IPS’ Short Track Record

IPS was created by the $4.7 billion philanthropy, Silicon Valley Community Foundation, which launched IPS in 2013 with $200,000 of its own money and a $750,000 grant from the Walton Family Foundation. Its mission, according to its website, is to “promote and create new high-performing public schools.”

The organization’s Fellowship program began in 2013, and for the coming year includes SCUSD, San Joe Unified, Franklin McKinley, and Redwood City school districts, as well as Voices, Navigator, ACE, and Alpha charter schools.

In mid-2013, IPS released a widely publicized report, “Broken Promises: The Children Left Behind In Silicon Valley Schools.”

Written by former San Jose Mercury News editorial writer Joanne Jacobs and based on California Department of Education data, the report says that less than 25 percent of Latinos in Santa Clara and San Mateo county graduate from high school are eligible for acceptance at a UC or CSU college. The report correlates that statistic to a single factor: eighth grade algebra proficiency.

The report was closely followed by the rollout of IPS’ Fellowship program to help mainstream public schools achieve the results similar to those that the report named as “top” Santa Clara and San Mateo County elementary schools – which includes SCUSD’s George Mayne school in Alviso.

IPS’s Executive Director, Matt Hammer was Executive Director of People Acting In Community Together, which created the ACE charter school chain. The San Jose ACE school, started in 2012, recorded a 30-point drop in API scores during its first year of operation.
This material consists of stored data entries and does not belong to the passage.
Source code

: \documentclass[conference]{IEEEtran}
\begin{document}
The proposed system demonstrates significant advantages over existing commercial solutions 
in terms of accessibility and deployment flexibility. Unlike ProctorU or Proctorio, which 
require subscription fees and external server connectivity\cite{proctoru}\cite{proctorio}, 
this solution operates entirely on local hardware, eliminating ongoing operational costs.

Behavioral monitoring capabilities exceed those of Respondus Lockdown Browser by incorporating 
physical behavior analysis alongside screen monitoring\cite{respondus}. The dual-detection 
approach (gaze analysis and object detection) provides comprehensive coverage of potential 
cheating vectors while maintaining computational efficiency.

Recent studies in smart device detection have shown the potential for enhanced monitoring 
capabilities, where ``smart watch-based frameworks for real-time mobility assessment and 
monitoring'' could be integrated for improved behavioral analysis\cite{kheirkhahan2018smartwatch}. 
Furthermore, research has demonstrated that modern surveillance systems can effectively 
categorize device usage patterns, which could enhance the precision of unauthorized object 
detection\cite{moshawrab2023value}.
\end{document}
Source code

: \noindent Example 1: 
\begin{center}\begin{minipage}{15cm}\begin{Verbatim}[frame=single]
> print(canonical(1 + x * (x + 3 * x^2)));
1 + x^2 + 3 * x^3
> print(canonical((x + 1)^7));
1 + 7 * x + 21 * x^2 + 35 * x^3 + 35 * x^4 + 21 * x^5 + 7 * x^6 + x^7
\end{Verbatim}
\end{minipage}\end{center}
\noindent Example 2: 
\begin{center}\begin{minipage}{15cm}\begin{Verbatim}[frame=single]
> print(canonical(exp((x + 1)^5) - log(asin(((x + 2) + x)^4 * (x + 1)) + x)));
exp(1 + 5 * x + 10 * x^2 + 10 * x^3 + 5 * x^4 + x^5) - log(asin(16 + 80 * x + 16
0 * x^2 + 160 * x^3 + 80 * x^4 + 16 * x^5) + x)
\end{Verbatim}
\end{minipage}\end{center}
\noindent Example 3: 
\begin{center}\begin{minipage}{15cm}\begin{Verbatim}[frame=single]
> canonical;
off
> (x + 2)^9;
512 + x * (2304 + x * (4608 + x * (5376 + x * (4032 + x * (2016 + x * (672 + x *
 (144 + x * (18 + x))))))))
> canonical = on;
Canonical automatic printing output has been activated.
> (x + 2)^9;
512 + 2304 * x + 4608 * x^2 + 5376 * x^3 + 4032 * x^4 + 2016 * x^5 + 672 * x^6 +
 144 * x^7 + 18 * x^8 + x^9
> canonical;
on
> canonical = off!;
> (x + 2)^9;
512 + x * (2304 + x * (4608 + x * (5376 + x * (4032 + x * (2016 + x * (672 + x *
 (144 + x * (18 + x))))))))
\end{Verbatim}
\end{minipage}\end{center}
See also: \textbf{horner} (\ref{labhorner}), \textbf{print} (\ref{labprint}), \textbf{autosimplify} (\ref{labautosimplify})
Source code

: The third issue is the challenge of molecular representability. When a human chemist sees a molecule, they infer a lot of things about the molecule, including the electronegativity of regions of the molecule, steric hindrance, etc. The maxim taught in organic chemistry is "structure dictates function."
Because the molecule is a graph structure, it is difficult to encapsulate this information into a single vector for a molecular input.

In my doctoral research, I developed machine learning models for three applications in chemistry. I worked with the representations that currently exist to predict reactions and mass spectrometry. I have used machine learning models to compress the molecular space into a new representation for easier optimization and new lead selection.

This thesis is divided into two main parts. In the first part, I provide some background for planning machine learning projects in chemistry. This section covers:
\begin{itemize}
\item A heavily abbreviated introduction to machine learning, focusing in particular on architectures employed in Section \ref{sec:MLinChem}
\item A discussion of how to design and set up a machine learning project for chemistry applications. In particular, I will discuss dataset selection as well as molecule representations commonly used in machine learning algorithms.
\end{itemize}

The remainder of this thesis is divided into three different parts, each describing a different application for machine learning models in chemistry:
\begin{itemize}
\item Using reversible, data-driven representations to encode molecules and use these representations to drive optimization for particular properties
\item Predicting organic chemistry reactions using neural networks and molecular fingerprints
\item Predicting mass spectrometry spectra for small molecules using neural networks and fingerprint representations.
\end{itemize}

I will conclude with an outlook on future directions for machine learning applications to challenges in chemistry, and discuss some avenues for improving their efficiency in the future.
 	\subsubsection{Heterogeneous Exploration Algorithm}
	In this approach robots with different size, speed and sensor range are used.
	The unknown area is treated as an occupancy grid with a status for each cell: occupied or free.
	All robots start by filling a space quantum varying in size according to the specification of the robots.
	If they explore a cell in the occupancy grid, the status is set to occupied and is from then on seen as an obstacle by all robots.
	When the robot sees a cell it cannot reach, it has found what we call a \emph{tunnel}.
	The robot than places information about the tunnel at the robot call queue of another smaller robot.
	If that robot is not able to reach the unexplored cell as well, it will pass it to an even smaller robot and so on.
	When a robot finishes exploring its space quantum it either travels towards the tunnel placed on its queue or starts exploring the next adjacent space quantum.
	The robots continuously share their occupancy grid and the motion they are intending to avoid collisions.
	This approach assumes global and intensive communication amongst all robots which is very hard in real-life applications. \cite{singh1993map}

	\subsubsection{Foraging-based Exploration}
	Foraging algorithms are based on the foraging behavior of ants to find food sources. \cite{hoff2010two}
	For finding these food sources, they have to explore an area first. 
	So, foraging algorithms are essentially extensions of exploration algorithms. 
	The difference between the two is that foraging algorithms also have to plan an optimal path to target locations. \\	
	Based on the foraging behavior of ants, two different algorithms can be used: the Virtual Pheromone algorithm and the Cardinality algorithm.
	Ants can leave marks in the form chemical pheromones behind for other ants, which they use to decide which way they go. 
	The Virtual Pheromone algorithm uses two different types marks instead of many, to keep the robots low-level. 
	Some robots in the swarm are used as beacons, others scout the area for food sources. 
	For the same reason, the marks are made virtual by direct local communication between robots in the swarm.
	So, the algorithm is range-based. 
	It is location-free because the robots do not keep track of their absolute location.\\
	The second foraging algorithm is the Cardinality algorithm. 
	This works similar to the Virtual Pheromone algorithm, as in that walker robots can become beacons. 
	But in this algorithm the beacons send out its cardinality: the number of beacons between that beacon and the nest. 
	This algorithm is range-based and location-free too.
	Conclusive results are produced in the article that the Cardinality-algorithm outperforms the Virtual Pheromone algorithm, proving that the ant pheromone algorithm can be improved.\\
The school reports 45 percent eighth grade algebra proficiency for Latino students, and 32 percent for English Language Learners.

Correlation Doesn’t Equal Cause

A more nuanced look at the markers for future academic success is provided by “Predictors of Postsecondary Success,” published in Nov. 2013 by the College & Career Readiness & Success Center At the American Institutes For Research.

These researchers found a number of factors combined to indicate the likelihood of graduating from college including: staying at the same school during middle grades, being absent less than 20 percent of the time, passing all English Language Arts and math classes, and meeting certain benchmarks on college prep exams, as well as passing eighth grade algebra.

The correlation isn’t necessarily causal. People who graduate from college are more likely to have passed algebra, but algebra may not make people more likely to graduate from college, says Anthony Carnevale, Director and Research Professor of the Georgetown University Center on Education and the Workforce, and one of the first researchers to notice the correlation. “The causal relationship is very, very weak,” he told Mother Jones Magazine in 2011.

How Many Consultants Does it Take to Run a District?

IPS is only the latest in a series of outside consultants working in the district. Here are some others:

  • New Directions Consulting Group has been working for two years in the district on Federal Program Monitoring Review.
  • A consulting group from the Santa Clara County Office of Education is helping develop an English Learner District Master Plan.
  • School Services of California has been leading the district’s development of the state-required Local Control and Accountability Plan (LCAP).
  • Instructional Rounds Plus provides professional development for principals based on the Harvard Graduate School of Education’s collaborative “instructional rounds” method, which gets it name from doctors’ collective medical rounds.
  • California Mathematics Demonstration Center’s Phil Gonsalves and Drew Kravin are leading the district’s math professional development.
  • The Northwest Evaluation Association Assessment (NWEA) is being brought in to provide computer adaptive assessment.
  • The district has also hired a separate consulting firm to lead the Board’s Strategic Planning.